▸ **Material for this task**:

----------------

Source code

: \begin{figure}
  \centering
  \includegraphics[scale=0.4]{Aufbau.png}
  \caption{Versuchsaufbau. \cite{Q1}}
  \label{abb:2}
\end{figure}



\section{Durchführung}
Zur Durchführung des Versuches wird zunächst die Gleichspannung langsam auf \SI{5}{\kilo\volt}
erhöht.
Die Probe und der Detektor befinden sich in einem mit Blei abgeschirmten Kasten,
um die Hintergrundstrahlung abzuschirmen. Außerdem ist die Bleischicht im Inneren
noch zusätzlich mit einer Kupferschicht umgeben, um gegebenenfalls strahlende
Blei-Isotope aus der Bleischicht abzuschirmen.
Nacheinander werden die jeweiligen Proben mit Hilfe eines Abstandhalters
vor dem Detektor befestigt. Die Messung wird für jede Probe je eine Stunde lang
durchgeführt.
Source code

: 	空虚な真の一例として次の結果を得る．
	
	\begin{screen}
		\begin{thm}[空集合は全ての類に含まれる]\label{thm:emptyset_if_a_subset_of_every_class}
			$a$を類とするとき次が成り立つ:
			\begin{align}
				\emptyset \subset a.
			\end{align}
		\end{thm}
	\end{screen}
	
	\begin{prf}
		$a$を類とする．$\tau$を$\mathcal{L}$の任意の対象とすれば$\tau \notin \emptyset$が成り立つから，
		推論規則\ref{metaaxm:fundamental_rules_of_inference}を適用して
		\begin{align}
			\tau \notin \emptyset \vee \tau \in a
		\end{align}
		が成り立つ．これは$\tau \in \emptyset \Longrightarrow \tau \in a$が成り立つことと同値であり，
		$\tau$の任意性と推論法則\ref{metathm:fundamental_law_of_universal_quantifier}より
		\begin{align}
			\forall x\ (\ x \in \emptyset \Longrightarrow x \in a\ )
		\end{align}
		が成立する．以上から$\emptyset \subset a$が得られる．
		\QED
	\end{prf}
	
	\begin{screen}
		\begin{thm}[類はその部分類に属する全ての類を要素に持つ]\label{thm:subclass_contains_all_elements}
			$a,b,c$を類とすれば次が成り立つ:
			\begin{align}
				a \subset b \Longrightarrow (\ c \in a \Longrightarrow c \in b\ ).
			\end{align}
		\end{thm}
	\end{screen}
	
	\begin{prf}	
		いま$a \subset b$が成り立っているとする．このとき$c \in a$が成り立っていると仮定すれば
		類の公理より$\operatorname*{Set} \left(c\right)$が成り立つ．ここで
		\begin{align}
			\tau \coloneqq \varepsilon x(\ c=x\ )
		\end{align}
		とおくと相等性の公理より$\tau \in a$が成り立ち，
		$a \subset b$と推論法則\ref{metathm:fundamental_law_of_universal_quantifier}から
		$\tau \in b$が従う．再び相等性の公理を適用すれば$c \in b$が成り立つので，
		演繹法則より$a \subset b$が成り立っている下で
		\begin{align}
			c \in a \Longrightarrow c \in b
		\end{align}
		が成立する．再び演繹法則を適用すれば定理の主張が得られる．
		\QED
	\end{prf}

----------------

▸ **Description of the task**: Check each line above for the string "metathm" and copy those that have it.

▸ **Solution**:
		$\tau$の任意性と推論法則\ref{metathm:fundamental_law_of_universal_quantifier}より
		$a \subset b$と推論法則\ref{metathm:fundamental_law_of_universal_quantifier}から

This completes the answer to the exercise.